With the Flames flying out after a game Tuesday night in Montreal to Boston, where they finish a four-game road trip on Thursday, it would have been “too tough” to make a side trip to Victoriaville, a more than two-hour drive east of Montreal.
Instead, his father Peter will stand in for him when the Quebec Major Junior Hockey League club raises the No. 10 he wore during his four seasons at the Gilbert Perreault Amphitheatre from 1998-99 to 2001-02.
The 24-year-old from Hudson, Que., near Montreal, taped a message of thanks to his junior team that will be shown during the ceremony.
“It’s pretty special,” said Lombardi, who wears No. 18 in Calgary, where veteran Tony Amonte has No. 10. “I’d have liked to be able to get down there, but the schedule doesn’t work out.
“It’s disappointing, but my dad will be there to represent me.”
Just as well, because with the Flames struggling to score, it may not be the best time for side trips on personal matters.
Lombardi and linemates Alex Tanguay and Chuck Kobasew produced only two goals in the club’s first five games this season.
And when asked to assess his second-line centre, coach Jim Playfair didn’t mask the fact that he wants more from the quick-footed Lombardi.
“Lombo’s got to be a hard working, two-way player to be successful,” he said. “I think he’s really lucky to have a guy like Tanguay on his line and he’s got to utilize him a lot more.
“And he’s got to be a hard guy to play against, by driving to the puck and going hard to the net.”
Asked if he’s done that this season, Playfair said: “Sporadically.”
Lombardi was coming off a two-point game Saturday night in Toronto in which he scored a short-handed goal and added an assist.
He started camp playing with Tanguay and star winger Jarome Iginla, but centre Daymond Langkow has been on Iginla’s line of late.
“Alex and Chuck and me have been together the last few games,” Lombardi said. “We’re trying to get a chemistry together. It’s coming. We’re getting better and we’re working for it.”
Lombardi scored 109 goals in four seasons with Victoriaville, where in his best season in 2001-02 he had 57 goals and 73 assists in 66 games.
He was drafted by the rival Edmonton Oilers 215th overall in 2000, but didn’t sign and went back into the draft in 2002, where the Flames took him 90th overall.
His is the first of four jerseys to be retired by the Tigres, who are celebrating their 20th anniversary this season.
Former NHL winger P.J. Stock’s No. 42 goes up on Nov. 12, former defenceman Yves Racine’s No. 16 goes on Jan. 25 and Lombardi’s old teammate Carl Mallette’s No. 97 is on Feb. 11.
Previously retired were the No. 29 of former NHL goaltender Stephane Fiset and No. 32 of Los Angeles Kings goalie Mathieu Garon.

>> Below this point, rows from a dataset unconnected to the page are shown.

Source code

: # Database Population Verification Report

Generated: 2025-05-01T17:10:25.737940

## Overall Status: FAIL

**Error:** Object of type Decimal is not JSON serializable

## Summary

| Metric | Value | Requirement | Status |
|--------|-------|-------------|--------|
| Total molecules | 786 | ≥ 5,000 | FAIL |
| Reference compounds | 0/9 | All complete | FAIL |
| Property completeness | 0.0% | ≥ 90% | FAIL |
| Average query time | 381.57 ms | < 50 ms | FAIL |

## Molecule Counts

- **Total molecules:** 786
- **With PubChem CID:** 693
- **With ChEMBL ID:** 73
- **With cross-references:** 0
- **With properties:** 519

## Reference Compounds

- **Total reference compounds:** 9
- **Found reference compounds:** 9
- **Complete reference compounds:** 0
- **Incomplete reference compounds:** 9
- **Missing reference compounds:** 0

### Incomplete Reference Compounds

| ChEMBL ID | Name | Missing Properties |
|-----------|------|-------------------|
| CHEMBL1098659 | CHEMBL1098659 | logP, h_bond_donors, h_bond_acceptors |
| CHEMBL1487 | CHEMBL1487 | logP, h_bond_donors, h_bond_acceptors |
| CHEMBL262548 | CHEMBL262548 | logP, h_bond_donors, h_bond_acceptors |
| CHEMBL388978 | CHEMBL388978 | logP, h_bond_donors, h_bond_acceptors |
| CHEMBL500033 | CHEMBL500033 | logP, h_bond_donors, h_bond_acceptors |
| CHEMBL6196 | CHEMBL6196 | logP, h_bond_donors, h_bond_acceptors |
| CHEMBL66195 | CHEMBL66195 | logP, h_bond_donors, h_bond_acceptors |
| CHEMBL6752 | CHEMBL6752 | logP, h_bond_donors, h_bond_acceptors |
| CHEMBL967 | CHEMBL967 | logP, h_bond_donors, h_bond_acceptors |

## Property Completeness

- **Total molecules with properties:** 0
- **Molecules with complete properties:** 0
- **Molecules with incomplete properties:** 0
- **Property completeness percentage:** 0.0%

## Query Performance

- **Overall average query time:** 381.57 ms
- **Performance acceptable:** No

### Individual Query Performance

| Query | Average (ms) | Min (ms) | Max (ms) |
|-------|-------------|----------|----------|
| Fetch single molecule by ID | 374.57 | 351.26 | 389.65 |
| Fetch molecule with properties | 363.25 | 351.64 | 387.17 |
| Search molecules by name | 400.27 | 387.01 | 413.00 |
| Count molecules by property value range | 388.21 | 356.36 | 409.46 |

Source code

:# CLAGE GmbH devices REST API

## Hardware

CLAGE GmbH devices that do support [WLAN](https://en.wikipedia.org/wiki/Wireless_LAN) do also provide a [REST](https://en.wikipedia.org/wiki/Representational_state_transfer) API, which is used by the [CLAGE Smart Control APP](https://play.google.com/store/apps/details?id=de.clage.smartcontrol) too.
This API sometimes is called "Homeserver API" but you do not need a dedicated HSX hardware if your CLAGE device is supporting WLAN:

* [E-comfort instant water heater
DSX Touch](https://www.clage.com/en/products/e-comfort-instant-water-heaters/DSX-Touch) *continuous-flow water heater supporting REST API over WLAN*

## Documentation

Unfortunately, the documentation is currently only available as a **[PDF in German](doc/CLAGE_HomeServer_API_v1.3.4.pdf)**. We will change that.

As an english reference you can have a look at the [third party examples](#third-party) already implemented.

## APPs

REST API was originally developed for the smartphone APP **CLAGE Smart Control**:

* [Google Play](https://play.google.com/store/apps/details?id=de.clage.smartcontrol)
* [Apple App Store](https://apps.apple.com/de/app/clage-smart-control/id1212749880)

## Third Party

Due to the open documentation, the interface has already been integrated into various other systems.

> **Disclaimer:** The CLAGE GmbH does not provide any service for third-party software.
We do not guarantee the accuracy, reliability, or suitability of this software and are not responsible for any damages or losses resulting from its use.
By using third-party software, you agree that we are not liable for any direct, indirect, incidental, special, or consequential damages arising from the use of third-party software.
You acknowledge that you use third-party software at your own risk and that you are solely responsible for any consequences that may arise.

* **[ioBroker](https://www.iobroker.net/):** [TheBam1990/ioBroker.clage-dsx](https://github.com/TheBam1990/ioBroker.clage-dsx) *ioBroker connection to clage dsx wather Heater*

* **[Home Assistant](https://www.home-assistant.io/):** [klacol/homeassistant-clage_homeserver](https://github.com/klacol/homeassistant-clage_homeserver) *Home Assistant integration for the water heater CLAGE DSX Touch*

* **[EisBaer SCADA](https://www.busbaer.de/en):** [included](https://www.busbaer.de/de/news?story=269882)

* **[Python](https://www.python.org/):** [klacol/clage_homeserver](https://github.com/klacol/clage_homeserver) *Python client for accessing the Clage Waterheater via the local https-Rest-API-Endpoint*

“It was a great time,” Lombardi recalled of Victoriaville. “Me and a good friend, Carl Mallette, lived together for four years with the same billet family, so we’re kind of like brothers.

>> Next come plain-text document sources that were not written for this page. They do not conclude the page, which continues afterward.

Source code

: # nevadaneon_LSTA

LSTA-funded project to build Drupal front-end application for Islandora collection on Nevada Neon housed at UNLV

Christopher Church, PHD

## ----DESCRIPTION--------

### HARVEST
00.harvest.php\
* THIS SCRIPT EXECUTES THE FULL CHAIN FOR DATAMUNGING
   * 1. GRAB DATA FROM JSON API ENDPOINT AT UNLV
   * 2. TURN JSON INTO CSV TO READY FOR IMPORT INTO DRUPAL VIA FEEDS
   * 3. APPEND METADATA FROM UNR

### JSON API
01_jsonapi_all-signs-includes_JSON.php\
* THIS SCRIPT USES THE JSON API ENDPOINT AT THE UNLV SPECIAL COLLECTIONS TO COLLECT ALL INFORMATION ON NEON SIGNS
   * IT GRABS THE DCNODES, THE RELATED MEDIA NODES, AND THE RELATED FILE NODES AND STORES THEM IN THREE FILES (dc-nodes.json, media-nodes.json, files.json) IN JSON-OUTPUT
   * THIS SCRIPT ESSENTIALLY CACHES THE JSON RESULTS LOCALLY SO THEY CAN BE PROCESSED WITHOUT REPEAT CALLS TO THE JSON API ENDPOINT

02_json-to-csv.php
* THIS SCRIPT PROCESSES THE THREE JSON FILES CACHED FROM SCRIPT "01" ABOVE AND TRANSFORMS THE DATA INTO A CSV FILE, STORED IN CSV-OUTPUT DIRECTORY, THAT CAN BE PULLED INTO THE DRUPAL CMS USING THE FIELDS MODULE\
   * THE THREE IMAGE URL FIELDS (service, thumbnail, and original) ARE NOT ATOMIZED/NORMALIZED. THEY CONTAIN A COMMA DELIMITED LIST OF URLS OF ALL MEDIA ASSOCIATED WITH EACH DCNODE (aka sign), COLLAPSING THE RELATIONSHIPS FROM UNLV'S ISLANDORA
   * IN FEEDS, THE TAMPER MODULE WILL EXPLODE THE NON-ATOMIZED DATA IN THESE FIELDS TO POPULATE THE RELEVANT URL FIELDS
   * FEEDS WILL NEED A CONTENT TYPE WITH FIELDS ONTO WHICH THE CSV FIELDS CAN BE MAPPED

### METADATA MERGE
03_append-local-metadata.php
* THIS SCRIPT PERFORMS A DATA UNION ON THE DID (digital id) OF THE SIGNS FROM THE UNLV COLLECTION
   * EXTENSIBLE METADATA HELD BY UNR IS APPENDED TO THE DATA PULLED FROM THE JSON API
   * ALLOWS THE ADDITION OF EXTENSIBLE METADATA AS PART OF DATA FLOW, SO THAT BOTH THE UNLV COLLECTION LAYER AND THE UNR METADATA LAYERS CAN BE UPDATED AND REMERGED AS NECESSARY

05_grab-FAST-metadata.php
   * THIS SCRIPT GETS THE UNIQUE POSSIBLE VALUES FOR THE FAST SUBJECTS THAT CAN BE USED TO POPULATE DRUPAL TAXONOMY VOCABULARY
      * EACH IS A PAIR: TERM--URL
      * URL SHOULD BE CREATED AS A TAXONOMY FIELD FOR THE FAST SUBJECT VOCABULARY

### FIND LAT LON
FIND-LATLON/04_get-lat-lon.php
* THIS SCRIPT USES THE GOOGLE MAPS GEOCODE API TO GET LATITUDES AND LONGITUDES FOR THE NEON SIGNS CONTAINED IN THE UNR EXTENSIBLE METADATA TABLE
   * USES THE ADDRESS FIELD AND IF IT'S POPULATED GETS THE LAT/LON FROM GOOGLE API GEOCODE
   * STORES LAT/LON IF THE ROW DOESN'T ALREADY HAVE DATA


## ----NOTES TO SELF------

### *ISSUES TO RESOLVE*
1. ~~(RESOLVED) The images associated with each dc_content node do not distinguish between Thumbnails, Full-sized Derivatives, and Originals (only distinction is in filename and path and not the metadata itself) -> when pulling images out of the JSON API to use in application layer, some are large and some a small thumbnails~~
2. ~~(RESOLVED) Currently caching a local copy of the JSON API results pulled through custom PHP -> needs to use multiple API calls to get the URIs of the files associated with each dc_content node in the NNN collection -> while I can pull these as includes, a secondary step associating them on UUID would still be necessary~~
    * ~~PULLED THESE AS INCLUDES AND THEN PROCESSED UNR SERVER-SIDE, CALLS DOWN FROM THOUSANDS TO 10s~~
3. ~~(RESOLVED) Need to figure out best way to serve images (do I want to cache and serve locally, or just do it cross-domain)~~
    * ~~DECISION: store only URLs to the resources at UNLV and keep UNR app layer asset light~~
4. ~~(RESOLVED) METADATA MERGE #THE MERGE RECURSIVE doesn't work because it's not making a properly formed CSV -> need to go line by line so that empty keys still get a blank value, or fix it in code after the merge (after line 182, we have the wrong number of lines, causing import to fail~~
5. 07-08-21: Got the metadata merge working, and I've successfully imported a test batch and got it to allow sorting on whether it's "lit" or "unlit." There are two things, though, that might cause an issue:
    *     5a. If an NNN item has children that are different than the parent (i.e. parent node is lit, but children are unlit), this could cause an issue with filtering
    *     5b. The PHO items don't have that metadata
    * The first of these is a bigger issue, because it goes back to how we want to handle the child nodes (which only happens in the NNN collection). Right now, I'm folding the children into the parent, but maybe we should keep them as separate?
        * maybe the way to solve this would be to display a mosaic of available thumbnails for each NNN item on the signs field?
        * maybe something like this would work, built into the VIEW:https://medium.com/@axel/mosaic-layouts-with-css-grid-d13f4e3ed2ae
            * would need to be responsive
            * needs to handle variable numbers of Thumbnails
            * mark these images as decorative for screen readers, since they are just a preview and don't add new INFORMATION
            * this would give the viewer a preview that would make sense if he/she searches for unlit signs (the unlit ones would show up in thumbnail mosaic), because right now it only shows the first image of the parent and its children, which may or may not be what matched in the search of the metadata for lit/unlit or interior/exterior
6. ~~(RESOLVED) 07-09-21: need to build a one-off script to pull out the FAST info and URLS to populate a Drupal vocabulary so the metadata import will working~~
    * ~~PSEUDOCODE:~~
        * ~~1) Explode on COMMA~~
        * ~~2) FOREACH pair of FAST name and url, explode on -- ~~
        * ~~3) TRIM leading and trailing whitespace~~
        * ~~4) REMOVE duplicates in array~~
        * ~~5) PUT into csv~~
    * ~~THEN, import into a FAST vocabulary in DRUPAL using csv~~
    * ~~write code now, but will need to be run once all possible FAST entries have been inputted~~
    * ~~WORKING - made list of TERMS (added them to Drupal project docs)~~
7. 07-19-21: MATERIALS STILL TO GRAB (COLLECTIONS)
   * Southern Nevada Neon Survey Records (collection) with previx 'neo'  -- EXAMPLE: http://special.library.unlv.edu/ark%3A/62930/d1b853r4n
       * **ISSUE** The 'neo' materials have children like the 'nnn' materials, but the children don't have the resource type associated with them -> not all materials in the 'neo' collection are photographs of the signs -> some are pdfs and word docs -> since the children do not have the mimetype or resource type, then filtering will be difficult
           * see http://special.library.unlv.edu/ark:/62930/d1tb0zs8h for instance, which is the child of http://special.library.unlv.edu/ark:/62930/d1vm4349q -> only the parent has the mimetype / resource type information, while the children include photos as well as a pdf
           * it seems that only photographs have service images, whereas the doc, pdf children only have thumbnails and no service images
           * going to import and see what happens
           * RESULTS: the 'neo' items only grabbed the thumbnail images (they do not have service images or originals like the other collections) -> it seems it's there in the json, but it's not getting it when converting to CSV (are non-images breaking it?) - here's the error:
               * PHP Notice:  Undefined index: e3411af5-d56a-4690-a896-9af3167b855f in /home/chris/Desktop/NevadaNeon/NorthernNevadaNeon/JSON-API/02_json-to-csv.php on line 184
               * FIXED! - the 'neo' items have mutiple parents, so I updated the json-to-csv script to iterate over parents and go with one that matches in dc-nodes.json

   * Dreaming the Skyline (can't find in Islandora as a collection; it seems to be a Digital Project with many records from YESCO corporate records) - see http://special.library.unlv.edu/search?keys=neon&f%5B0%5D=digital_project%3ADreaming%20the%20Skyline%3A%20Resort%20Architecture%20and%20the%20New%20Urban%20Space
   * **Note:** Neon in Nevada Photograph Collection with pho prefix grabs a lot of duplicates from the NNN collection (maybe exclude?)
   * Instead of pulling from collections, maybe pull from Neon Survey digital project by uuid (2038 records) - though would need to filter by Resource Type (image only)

“It was funny. My first language was English and when I got drafted by Victoriaville, my mom was a little scared because I hadn’t finished high school and she wasn’t sure if I could do it in French. But they helped me out a lot and I ended up studying three or four years in French and going to (junior college) there.”
The Tigres won the QMJHL championship in 2001-02 and went to the Memorial Cup final, losing to the Kootenay Ice.

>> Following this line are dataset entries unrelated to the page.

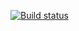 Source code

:[![Build status](https://ci.appveyor.com/api/projects/status/4llc3shcp0eahic7?svg=true)](https://ci.appveyor.com/project/la-chispa/wtf-test) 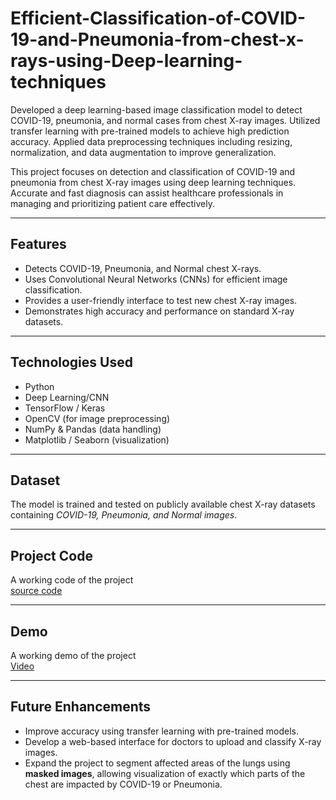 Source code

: # Efficient-Classification-of-COVID-19-and-Pneumonia-from-chest-x-rays-using-Deep-learning-techniques
Developed a deep learning-based image classification model to detect COVID-19, pneumonia, and  normal cases from chest X-ray images. Utilized transfer learning with pre-trained models to achieve high prediction accuracy. Applied data preprocessing techniques including resizing, normalization, and data augmentation  to improve generalization. 


This project focuses on detection and classification of COVID-19 and pneumonia from chest X-ray images using deep learning techniques. Accurate and fast diagnosis can assist healthcare professionals in managing and prioritizing patient care effectively.

---

## Features
- Detects COVID-19, Pneumonia, and Normal chest X-rays.  
- Uses Convolutional Neural Networks (CNNs) for efficient image classification.  
- Provides a user-friendly interface to test new chest X-ray images.  
- Demonstrates high accuracy and performance on standard X-ray datasets.  
---

## Technologies Used
- Python
- Deep Learning/CNN
- TensorFlow / Keras  
- OpenCV (for image preprocessing)  
- NumPy & Pandas (data handling)  
- Matplotlib / Seaborn (visualization)  

---

## Dataset
The model is trained and tested on publicly available chest X-ray datasets containing *COVID-19, Pneumonia, and Normal images*.  

---

## Project Code
A working code of the project<br> [source code](https://drive.google.com/file/d/1viIS1jsCDRLbHrgz1wSJ5lLdQIK-Dk6c/view?usp=drive_link) 

----


## Demo
A working demo of the project<br> [Video](https://drive.google.com/file/d/1PErDHPPOJYX5b2HJiXR-QjjIY3skPjxQ/view?usp=drive_link) 

----

## Future Enhancements
- Improve accuracy using transfer learning with pre-trained models.  
- Develop a web-based interface for doctors to upload and classify X-ray images.  
- Expand the project to segment affected areas of the lungs using <strong>masked images</strong>, allowing visualization of exactly which parts of the chest are impacted by COVID-19 or Pneumonia.


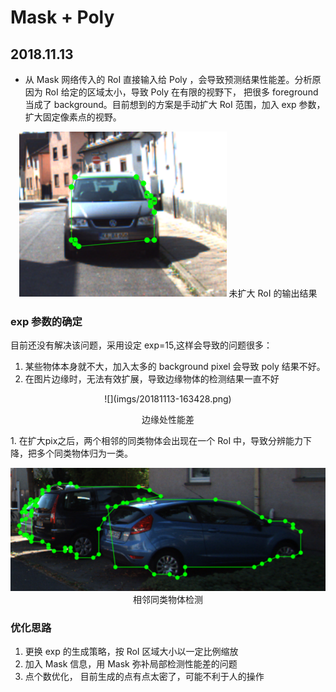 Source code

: # Mask + Poly
## 2018.11.13
- 从 Mask 网络传入的 RoI 直接输入给 Poly ，会导致预测结果性能差。分析原因为 RoI 给定的区域太小，导致 Poly 在有限的视野下， 把很多 foreground 当成了 background。目前想到的方案是手动扩大 RoI 范围，加入 exp 参数，扩大固定像素点的视野。
<div align=center>

![](imgs/20181113-120036.png)
未扩大 RoI 的输出结果
</div>

### exp 参数的确定

目前还没有解决该问题，采用设定 exp=15,这样会导致的问题很多：

1. 某些物体本身就不大，加入太多的 background pixel 会导致 poly 结果不好。
2. 在图片边缘时，无法有效扩展，导致边缘物体的检测结果一直不好 

<div align=center>
![](imgs/20181113-163428.png)

边缘处性能差
</div>
1. 在扩大pix之后，两个相邻的同类物体会出现在一个 RoI 中，导致分辨能力下降，把多个同类物体归为一类。
<div align=center>

![](imgs/20181113-163654.png)
相邻同类物体检测
</div>

### 优化思路
1. 更换 exp 的生成策略，按 RoI 区域大小以一定比例缩放
2. 加入 Mask 信息，用 Mask 弥补局部检测性能差的问题
3. 点个数优化， 目前生成的点有点太密了，可能不利于人的操作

“I’m proud to have been able to play there and I still think that if I didn’t go to Victoriaville, I wouldn’t be where I am today,” he said. “So I owe the organization and I owe the city a lot.”
The Tigres also have banners for three players from Victoriaville who played before the QMJHL club was formed – Jean Beliveau, Gilbert Perreault and Gilles Marotte.
Curiously, the Tigres have not retired the jersey of Alexandre Daigle, who had 247 points over two seasons there and was drafted first overall by Ottawa in 1993. A team official said the honour was not only for goals and points but also for commitment to the team and the community, and left it at that.
Daigle now plays for Davos in Switzerland.